## Task prompt
Output the data below exactly. Leave nothing out.

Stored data

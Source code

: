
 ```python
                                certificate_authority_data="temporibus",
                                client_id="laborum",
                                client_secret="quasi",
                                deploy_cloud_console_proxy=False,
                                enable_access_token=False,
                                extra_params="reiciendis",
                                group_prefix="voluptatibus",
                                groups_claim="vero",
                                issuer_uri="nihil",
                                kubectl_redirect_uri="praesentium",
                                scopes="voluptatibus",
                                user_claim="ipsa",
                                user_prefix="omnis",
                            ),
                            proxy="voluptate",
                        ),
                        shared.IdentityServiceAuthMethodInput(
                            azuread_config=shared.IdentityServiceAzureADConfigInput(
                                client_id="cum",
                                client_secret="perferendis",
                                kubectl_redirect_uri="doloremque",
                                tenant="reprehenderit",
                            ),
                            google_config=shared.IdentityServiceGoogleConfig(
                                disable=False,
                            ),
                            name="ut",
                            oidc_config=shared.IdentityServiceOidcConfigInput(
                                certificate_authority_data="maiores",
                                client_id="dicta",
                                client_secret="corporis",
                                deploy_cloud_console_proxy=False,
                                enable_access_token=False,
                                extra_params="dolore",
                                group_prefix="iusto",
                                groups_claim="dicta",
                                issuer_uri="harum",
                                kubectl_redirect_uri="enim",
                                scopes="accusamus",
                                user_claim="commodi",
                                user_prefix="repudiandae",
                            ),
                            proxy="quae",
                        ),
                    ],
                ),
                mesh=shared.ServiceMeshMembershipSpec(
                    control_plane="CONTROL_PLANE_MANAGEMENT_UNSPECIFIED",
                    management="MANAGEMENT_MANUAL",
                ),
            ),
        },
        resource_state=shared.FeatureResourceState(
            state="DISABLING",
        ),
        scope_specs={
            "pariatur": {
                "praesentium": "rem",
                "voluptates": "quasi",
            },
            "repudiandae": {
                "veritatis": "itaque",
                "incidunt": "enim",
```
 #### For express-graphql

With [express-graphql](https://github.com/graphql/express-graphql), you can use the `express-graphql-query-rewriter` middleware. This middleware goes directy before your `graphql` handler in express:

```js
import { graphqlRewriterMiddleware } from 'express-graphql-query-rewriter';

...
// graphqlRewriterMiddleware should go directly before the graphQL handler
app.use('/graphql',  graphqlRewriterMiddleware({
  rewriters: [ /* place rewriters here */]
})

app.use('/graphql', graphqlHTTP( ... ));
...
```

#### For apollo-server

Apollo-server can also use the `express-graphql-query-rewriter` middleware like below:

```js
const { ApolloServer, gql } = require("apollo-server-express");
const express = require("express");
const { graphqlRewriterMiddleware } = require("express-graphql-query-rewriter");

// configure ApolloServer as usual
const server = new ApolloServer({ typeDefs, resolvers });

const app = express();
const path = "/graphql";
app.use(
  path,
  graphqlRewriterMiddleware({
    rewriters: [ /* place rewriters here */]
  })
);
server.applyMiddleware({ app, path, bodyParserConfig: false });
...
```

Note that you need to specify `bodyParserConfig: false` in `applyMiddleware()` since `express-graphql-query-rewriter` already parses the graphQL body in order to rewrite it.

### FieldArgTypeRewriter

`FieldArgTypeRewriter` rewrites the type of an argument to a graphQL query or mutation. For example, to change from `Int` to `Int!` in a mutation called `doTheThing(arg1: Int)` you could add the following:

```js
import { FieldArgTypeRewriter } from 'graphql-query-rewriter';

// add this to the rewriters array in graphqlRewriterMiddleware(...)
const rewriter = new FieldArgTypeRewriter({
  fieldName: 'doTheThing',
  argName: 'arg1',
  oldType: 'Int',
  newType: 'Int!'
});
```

## Solution to the problem
Source code

:
 ```python
                                certificate_authority_data="temporibus",
                                client_id="laborum",
                                client_secret="quasi",
                                deploy_cloud_console_proxy=False,
                                enable_access_token=False,
                                extra_params="reiciendis",
                                group_prefix="voluptatibus",
                                groups_claim="vero",
                                issuer_uri="nihil",
                                kubectl_redirect_uri="praesentium",
                                scopes="voluptatibus",
                                user_claim="ipsa",
                                user_prefix="omnis",
                            ),
                            proxy="voluptate",
                        ),
                        shared.IdentityServiceAuthMethodInput(
                            azuread_config=shared.IdentityServiceAzureADConfigInput(
                                client_id="cum",
                                client_secret="perferendis",
                                kubectl_redirect_uri="doloremque",
                                tenant="reprehenderit",
                            ),
                            google_config=shared.IdentityServiceGoogleConfig(
                                disable=False,
                            ),
                            name="ut",
                            oidc_config=shared.IdentityServiceOidcConfigInput(
                                certificate_authority_data="maiores",
                                client_id="dicta",
                                client_secret="corporis",
                                deploy_cloud_console_proxy=False,
                                enable_access_token=False,
                                extra_params="dolore",
                                group_prefix="iusto",
                                groups_claim="dicta",
                                issuer_uri="harum",
                                kubectl_redirect_uri="enim",
                                scopes="accusamus",
                                user_claim="commodi",
                                user_prefix="repudiandae",
                            ),
                            proxy="quae",
                        ),
                    ],
                ),
                mesh=shared.ServiceMeshMembershipSpec(
                    control_plane="CONTROL_PLANE_MANAGEMENT_UNSPECIFIED",
                    management="MANAGEMENT_MANUAL",
                ),
            ),
        },
        resource_state=shared.FeatureResourceState(
            state="DISABLING",
        ),
        scope_specs={
            "pariatur": {
                "praesentium": "rem",
                "voluptates": "quasi",
            },
            "repudiandae": {
                "veritatis": "itaque",
                "incidunt": "enim",
```
 #### For express-graphql

With [express-graphql](https://github.com/graphql/express-graphql), you can use the `express-graphql-query-rewriter` middleware. This middleware goes directy before your `graphql` handler in express:

```js
import { graphqlRewriterMiddleware } from 'express-graphql-query-rewriter';

...
// graphqlRewriterMiddleware should go directly before the graphQL handler
app.use('/graphql',  graphqlRewriterMiddleware({
  rewriters: [ /* place rewriters here */]
})

app.use('/graphql', graphqlHTTP( ... ));
...
```

#### For apollo-server

Apollo-server can also use the `express-graphql-query-rewriter` middleware like below:

```js
const { ApolloServer, gql } = require("apollo-server-express");
const express = require("express");
const { graphqlRewriterMiddleware } = require("express-graphql-query-rewriter");

// configure ApolloServer as usual
const server = new ApolloServer({ typeDefs, resolvers });

const app = express();
const path = "/graphql";
app.use(
  path,
  graphqlRewriterMiddleware({
    rewriters: [ /* place rewriters here */]
  })
);
server.applyMiddleware({ app, path, bodyParserConfig: false });
...
```

Note that you need to specify `bodyParserConfig: false` in `applyMiddleware()` since `express-graphql-query-rewriter` already parses the graphQL body in order to rewrite it.

### FieldArgTypeRewriter

`FieldArgTypeRewriter` rewrites the type of an argument to a graphQL query or mutation. For example, to change from `Int` to `Int!` in a mutation called `doTheThing(arg1: Int)` you could add the following:

```js
import { FieldArgTypeRewriter } from 'graphql-query-rewriter';

// add this to the rewriters array in graphqlRewriterMiddleware(...)
const rewriter = new FieldArgTypeRewriter({
  fieldName: 'doTheThing',
  argName: 'arg1',
  oldType: 'Int',
  newType: 'Int!'
});
```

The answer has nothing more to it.